Before I go further into explaining success outside the economic theory, let me give an insight into the definition of value creation. According to the business dictionary value creation is the performance of actions that increase the worth of goods, services or even a business. Creating value for customers helps sell products and services, while creating value for the shareholders in the form of increases in stock price, insures the availability of investment capital to fund operations. As we look at the changes in the global economy which have created value in the past 100 years, we have shifted from a focus on huge mechanical production during industrial revolutions to a more creative and customized production through the information era. Software associated services dominate more and more of value creation.
Value creation in this generation is therefore based on an economy which is creative: mass customized and has a high value of bringing a new product or service improvement to the market, with the ability to find a solution to an annoying customer problems or the way a new product or service is vended and supplied. Because value creation is the starting point for all businesses, successful or not, it’s a fundamental concept to understand. The rapid spread of digital technologies is transforming many economic and social activities internationally. While creating many new opportunities, widening digital divides threaten to leave developing countries, and especially least developed countries, further behind.

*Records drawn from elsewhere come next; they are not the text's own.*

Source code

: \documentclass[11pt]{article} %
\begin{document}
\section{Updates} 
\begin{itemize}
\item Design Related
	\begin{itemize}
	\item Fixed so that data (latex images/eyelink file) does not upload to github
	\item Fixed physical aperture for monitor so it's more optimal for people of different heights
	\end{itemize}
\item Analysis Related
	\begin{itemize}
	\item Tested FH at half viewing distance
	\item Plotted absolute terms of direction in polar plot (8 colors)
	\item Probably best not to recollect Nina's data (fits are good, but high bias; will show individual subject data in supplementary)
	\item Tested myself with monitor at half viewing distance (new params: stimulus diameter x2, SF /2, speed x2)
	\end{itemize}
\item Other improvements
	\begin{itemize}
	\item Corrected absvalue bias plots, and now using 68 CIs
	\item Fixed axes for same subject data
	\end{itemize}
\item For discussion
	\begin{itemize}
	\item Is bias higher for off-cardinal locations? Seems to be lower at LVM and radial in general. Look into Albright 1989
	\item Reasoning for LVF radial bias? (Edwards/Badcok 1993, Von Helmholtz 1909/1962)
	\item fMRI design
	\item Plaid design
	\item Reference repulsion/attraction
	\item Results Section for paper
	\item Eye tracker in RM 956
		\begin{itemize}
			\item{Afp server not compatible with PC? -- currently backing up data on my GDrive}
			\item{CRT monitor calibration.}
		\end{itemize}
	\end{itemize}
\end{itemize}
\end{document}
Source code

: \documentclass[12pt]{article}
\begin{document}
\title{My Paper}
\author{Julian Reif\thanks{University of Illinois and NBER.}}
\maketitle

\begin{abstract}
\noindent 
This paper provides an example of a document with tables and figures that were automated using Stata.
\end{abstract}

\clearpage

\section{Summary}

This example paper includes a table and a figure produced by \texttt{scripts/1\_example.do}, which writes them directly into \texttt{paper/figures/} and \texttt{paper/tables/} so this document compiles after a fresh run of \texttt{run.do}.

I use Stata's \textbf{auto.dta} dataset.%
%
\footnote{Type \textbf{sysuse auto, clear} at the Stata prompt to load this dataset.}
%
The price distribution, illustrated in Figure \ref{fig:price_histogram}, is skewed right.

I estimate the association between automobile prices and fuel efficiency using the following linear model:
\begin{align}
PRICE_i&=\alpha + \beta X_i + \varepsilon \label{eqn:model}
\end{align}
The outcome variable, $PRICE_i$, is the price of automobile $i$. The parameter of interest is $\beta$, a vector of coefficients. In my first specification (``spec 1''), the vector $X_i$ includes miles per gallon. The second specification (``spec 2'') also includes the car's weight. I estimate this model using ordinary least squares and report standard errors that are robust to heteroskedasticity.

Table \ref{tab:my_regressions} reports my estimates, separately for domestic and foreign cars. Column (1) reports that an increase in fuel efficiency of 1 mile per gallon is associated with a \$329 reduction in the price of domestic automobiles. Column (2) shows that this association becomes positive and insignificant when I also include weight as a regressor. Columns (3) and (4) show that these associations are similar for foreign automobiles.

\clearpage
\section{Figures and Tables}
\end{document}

Peter Thiel in his incredibly useful book, Zero to One says that if your industry is in competitive equilibrium, the death of your business wouldn’t matter to the world, some other undifferentiated competitor will always be ready to take your place. This is the condition for most businesses because what they sell is not unique, but generally substitutable. If you want to create the kind of value that builds a lasting and successful business, Thiel says you must be unique. All happy companies are different each one earns a monopoly by solving a unique problem. To solve that unique problem, you must develop unique skills or processes. In the real world outside of economic theory, every business is successful exactly to the extent that it does something others cannot. In conclusion, I think each business informal or formal operating in Zimbabwe should understand the notion of value creation to enhance creativity within the economy.